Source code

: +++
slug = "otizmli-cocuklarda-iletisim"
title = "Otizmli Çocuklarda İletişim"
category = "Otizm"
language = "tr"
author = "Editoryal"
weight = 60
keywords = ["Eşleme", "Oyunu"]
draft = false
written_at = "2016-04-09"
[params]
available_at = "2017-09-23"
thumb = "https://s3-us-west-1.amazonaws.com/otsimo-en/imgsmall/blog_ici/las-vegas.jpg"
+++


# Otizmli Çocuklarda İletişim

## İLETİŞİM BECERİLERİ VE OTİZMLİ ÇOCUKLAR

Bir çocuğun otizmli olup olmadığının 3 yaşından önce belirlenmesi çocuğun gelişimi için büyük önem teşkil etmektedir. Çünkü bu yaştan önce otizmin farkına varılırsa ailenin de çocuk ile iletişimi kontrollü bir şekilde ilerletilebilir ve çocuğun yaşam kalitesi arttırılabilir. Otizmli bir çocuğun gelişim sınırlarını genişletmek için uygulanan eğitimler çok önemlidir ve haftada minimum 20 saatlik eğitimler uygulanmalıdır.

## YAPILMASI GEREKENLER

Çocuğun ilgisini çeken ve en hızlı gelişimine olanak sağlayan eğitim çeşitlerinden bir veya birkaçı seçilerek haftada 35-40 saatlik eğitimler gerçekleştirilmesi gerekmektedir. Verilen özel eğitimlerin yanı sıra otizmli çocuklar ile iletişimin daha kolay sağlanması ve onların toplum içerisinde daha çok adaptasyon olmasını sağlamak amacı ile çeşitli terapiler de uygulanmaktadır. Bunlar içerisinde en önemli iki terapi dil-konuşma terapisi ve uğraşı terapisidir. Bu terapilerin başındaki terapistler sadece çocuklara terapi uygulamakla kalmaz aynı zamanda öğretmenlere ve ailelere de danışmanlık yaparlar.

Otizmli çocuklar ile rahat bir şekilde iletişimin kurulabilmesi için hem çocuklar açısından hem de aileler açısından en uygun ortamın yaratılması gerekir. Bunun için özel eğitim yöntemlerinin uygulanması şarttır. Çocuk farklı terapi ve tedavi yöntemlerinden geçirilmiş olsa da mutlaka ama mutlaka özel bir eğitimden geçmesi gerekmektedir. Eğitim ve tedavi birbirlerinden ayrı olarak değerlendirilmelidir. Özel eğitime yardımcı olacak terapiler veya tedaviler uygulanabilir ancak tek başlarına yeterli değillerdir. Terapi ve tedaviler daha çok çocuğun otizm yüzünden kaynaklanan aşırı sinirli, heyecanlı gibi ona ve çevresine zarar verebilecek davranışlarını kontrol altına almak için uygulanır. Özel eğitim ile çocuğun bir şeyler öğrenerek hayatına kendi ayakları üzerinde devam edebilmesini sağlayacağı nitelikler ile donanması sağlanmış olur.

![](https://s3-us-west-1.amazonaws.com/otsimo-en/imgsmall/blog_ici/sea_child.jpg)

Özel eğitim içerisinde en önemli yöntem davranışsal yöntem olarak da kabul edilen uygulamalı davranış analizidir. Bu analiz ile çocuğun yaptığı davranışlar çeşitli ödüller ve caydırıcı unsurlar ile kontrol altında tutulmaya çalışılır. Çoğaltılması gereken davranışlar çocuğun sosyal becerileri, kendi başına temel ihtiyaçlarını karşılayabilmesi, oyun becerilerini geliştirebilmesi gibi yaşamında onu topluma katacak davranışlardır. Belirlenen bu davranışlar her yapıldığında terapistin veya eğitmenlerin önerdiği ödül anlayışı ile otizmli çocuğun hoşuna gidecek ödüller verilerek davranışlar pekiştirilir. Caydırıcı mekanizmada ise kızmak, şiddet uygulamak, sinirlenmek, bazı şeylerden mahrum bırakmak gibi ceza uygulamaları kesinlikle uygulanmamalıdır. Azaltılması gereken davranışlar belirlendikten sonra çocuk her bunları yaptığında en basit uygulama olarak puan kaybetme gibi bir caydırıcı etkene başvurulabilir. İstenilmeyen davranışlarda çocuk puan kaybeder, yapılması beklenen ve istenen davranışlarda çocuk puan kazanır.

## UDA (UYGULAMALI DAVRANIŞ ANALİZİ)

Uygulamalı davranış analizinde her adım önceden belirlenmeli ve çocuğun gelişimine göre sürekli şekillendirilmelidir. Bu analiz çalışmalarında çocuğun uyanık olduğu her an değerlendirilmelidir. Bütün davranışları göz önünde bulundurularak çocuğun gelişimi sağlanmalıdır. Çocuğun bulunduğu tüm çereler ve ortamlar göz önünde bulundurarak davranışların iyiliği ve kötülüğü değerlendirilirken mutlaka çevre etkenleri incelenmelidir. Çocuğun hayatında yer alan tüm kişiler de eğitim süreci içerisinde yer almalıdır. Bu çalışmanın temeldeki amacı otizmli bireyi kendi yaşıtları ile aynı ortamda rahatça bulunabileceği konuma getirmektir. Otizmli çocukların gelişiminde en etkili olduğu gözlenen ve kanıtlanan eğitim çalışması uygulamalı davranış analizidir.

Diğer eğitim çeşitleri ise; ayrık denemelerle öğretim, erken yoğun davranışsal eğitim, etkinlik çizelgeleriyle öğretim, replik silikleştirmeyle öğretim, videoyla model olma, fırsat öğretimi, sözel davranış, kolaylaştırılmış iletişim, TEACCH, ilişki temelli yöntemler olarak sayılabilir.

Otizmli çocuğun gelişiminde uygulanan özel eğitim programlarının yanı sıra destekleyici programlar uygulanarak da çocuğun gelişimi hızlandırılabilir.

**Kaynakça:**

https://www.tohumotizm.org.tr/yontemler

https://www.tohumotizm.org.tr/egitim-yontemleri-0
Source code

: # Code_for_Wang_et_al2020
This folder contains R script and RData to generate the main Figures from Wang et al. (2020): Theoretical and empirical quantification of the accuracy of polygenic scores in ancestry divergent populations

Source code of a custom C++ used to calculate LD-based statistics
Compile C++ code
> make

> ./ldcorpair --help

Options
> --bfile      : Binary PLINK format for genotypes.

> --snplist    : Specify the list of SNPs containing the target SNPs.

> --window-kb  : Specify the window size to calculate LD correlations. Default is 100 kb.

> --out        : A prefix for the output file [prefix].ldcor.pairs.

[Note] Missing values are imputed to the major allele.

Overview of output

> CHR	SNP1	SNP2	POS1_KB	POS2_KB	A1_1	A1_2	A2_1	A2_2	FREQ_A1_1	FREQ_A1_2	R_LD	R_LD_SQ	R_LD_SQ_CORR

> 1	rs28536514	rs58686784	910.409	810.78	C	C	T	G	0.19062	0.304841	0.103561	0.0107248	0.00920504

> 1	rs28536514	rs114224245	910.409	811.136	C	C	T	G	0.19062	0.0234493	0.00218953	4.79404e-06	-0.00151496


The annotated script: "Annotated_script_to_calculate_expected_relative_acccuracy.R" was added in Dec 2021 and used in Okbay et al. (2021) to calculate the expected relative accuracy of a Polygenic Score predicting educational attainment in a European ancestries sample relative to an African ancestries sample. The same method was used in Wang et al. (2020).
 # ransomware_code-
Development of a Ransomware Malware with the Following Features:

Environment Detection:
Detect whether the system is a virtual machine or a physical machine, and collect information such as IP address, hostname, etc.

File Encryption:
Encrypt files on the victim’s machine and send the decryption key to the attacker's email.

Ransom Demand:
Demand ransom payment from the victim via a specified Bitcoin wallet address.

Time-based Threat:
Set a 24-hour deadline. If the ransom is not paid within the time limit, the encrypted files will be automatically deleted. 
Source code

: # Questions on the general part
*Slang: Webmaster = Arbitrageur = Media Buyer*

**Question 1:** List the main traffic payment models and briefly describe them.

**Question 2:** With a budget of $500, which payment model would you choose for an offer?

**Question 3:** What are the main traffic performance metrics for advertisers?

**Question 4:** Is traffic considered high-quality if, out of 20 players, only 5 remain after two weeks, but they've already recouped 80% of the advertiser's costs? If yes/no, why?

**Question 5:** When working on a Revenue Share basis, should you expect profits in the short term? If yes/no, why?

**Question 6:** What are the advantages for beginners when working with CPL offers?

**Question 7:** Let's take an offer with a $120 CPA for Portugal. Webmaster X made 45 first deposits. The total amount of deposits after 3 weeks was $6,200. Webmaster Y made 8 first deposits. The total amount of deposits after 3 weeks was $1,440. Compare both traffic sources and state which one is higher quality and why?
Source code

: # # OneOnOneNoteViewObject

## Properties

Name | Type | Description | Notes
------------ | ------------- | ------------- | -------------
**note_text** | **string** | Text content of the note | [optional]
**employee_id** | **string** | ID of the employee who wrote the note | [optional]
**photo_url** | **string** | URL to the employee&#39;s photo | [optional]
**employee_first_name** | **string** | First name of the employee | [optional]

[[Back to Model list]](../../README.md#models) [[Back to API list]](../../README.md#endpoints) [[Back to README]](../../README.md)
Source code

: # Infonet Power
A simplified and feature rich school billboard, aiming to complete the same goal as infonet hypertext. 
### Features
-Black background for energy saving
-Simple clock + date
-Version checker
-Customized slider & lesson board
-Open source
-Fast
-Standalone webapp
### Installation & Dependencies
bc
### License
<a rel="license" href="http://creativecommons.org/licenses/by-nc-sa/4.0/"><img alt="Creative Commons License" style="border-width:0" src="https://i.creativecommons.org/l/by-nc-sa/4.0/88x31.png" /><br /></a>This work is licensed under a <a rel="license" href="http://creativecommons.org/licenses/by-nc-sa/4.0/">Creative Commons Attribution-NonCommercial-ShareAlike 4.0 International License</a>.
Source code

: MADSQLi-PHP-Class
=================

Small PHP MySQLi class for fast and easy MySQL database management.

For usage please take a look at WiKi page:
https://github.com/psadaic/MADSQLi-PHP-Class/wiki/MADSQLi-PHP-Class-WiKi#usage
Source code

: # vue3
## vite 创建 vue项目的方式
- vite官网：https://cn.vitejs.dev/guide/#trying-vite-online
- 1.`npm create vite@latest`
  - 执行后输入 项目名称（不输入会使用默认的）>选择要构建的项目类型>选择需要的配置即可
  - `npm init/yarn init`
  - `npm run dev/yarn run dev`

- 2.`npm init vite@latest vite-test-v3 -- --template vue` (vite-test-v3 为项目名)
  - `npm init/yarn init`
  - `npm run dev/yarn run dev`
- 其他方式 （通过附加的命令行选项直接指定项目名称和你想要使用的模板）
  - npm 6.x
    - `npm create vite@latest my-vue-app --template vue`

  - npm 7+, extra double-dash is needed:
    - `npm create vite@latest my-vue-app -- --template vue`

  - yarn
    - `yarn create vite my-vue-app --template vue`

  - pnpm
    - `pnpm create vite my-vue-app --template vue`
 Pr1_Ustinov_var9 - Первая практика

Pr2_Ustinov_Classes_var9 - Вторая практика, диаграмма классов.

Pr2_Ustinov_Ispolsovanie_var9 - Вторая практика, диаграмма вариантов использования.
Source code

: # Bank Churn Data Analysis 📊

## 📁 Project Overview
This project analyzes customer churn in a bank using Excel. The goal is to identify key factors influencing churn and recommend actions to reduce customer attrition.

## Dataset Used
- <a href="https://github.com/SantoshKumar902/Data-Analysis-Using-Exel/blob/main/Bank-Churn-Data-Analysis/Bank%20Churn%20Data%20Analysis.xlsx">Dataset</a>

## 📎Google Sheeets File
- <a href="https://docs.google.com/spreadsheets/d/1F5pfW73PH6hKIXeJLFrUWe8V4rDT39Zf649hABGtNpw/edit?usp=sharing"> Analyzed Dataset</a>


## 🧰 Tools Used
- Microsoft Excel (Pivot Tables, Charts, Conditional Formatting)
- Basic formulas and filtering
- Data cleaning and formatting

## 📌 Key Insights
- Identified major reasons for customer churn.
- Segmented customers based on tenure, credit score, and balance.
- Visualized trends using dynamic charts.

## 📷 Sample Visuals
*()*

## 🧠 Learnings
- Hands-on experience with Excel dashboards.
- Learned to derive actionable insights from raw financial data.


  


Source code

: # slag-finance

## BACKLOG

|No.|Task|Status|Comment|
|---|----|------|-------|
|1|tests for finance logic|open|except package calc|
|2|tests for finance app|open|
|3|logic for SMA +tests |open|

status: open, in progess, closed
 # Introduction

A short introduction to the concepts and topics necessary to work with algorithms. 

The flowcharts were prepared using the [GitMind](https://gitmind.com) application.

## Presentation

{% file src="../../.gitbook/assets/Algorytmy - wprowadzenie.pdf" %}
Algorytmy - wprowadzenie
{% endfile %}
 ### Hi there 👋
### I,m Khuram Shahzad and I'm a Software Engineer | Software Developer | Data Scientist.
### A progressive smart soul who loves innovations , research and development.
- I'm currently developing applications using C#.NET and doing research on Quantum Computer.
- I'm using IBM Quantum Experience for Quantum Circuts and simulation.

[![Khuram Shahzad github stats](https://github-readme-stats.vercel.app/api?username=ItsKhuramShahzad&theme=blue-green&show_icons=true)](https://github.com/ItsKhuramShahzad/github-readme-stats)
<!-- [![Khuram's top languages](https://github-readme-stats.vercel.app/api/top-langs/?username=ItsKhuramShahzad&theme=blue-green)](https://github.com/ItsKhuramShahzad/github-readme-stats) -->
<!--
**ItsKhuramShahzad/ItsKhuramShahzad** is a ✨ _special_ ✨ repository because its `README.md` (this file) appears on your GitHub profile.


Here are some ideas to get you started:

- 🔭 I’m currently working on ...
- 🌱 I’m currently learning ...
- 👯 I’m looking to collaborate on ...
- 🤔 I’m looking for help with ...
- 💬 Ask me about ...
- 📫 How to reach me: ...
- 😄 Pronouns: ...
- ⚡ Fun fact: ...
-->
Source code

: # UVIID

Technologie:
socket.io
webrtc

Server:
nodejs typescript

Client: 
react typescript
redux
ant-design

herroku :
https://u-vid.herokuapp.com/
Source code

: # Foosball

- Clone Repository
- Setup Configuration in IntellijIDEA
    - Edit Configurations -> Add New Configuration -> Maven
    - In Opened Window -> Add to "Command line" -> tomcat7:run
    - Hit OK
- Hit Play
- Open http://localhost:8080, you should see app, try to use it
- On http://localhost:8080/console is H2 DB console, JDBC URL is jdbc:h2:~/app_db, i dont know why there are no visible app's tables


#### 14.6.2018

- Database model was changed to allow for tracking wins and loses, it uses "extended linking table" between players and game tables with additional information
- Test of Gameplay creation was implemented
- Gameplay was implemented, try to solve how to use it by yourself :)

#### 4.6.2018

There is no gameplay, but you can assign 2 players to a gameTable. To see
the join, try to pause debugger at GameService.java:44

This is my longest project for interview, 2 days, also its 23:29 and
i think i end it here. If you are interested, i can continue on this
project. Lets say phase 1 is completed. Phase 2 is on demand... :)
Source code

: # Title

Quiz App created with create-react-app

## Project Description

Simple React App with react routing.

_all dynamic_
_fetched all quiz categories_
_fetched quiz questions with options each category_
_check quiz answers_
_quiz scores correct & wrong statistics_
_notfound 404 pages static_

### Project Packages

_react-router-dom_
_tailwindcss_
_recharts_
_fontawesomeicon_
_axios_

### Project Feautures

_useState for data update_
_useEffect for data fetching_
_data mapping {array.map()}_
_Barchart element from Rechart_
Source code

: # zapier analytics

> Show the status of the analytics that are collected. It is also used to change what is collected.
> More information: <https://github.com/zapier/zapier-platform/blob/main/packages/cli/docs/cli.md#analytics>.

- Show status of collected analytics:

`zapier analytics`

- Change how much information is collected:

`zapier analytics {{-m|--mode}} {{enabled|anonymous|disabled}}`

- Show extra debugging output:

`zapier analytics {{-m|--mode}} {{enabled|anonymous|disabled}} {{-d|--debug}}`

Exercise directions:
The answer must consist of every line from the listing above that includes the word "players".

Task output:
**Question 4:** Is traffic considered high-quality if, out of 20 players, only 5 remain after two weeks, but they've already recouped 80% of the advertiser's costs? If yes/no, why?
- Database model was changed to allow for tracking wins and loses, it uses "extended linking table" between players and game tables with additional information
There is no gameplay, but you can assign 2 players to a gameTable. To see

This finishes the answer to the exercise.